**Input data:**

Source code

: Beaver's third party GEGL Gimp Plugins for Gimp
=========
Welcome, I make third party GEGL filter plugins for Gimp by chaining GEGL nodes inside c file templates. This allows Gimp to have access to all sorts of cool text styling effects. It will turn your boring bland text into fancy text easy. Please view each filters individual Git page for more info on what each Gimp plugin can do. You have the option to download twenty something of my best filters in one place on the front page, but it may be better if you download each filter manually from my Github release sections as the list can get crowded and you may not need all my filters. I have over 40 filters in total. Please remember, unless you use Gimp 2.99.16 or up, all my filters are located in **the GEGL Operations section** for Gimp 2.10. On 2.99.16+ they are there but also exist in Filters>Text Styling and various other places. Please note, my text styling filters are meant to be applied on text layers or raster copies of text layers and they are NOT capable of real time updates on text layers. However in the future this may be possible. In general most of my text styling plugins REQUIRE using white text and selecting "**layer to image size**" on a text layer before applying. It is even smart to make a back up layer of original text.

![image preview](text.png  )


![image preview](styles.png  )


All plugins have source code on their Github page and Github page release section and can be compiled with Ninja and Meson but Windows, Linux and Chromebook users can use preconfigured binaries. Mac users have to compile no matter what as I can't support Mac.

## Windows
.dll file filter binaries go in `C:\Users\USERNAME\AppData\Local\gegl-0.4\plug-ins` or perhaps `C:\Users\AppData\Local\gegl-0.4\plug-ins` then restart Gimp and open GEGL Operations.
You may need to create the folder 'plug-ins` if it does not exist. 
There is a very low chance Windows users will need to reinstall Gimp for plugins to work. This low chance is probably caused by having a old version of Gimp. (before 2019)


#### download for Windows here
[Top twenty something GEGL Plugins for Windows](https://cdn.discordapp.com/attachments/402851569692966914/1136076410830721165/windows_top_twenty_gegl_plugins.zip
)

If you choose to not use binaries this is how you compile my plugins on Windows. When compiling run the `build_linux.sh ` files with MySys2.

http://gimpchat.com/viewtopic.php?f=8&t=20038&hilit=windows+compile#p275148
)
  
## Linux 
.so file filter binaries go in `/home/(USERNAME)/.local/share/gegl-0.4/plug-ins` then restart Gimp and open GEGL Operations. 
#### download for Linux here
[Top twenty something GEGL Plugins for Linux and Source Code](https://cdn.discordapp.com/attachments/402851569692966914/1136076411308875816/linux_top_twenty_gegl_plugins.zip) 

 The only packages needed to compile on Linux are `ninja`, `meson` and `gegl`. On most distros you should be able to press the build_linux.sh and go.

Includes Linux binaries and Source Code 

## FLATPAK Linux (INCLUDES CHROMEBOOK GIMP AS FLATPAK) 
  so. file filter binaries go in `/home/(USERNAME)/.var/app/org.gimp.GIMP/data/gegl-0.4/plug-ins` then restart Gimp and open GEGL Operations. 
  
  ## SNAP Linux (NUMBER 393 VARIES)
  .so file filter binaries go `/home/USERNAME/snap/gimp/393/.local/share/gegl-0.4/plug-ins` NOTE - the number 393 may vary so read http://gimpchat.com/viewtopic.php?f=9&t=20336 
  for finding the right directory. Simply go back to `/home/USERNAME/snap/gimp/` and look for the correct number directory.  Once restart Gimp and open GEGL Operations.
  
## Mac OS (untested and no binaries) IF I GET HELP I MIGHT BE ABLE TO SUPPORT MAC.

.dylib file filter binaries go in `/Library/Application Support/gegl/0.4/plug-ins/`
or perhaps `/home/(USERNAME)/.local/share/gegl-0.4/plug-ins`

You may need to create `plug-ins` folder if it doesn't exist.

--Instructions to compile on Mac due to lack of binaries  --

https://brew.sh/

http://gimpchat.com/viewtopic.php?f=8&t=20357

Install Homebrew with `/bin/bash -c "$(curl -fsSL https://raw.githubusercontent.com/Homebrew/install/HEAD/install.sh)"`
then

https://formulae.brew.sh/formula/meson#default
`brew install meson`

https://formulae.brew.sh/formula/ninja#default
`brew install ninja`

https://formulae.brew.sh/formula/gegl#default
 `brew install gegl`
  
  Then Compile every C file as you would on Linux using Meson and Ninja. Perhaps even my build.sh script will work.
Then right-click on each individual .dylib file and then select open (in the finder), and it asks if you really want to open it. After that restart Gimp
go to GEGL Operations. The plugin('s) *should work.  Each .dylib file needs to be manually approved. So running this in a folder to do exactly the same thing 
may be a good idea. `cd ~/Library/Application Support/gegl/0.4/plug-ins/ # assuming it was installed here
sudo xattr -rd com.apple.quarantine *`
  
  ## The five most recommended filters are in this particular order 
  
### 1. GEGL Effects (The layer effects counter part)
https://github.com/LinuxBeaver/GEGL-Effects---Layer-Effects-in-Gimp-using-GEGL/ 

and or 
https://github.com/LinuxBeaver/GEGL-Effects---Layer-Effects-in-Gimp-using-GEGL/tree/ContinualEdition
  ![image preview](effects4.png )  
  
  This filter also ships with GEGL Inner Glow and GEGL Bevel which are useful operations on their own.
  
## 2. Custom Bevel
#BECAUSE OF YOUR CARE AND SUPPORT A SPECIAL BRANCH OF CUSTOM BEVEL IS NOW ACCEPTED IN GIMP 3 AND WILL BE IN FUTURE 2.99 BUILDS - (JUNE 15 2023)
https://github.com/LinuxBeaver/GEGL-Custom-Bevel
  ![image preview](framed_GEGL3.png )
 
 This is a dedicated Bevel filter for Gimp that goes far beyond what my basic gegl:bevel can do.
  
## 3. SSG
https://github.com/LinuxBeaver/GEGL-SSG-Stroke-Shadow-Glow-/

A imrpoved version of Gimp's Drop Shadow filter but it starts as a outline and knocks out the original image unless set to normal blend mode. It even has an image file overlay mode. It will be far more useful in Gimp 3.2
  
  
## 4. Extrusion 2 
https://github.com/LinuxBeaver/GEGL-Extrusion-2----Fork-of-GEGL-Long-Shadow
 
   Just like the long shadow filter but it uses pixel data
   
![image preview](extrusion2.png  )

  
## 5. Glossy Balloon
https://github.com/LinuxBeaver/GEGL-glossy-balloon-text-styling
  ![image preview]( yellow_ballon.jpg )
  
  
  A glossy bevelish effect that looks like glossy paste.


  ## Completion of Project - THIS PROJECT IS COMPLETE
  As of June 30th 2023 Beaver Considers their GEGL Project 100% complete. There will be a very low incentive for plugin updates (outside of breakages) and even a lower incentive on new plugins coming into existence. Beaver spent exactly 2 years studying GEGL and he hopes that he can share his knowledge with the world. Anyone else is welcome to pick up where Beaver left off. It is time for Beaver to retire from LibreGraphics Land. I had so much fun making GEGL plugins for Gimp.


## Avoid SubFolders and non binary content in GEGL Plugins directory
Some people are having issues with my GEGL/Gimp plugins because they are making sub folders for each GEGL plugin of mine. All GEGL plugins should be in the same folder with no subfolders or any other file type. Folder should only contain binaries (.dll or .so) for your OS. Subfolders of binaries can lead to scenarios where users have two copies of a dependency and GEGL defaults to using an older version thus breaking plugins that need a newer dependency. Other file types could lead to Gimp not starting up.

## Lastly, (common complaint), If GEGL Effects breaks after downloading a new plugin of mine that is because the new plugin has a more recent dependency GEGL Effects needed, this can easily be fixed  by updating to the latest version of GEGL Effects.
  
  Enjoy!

**About this task:**
Your job is to return all lines above that hold the word "restart".

**Result of this exercise:**
.dll file filter binaries go in `C:\Users\USERNAME\AppData\Local\gegl-0.4\plug-ins` or perhaps `C:\Users\AppData\Local\gegl-0.4\plug-ins` then restart Gimp and open GEGL Operations.
.so file filter binaries go in `/home/(USERNAME)/.local/share/gegl-0.4/plug-ins` then restart Gimp and open GEGL Operations. 
  so. file filter binaries go in `/home/(USERNAME)/.var/app/org.gimp.GIMP/data/gegl-0.4/plug-ins` then restart Gimp and open GEGL Operations. 
  for finding the right directory. Simply go back to `/home/USERNAME/snap/gimp/` and look for the correct number directory.  Once restart Gimp and open GEGL Operations.
Then right-click on each individual .dylib file and then select open (in the finder), and it asks if you really want to open it. After that restart Gimp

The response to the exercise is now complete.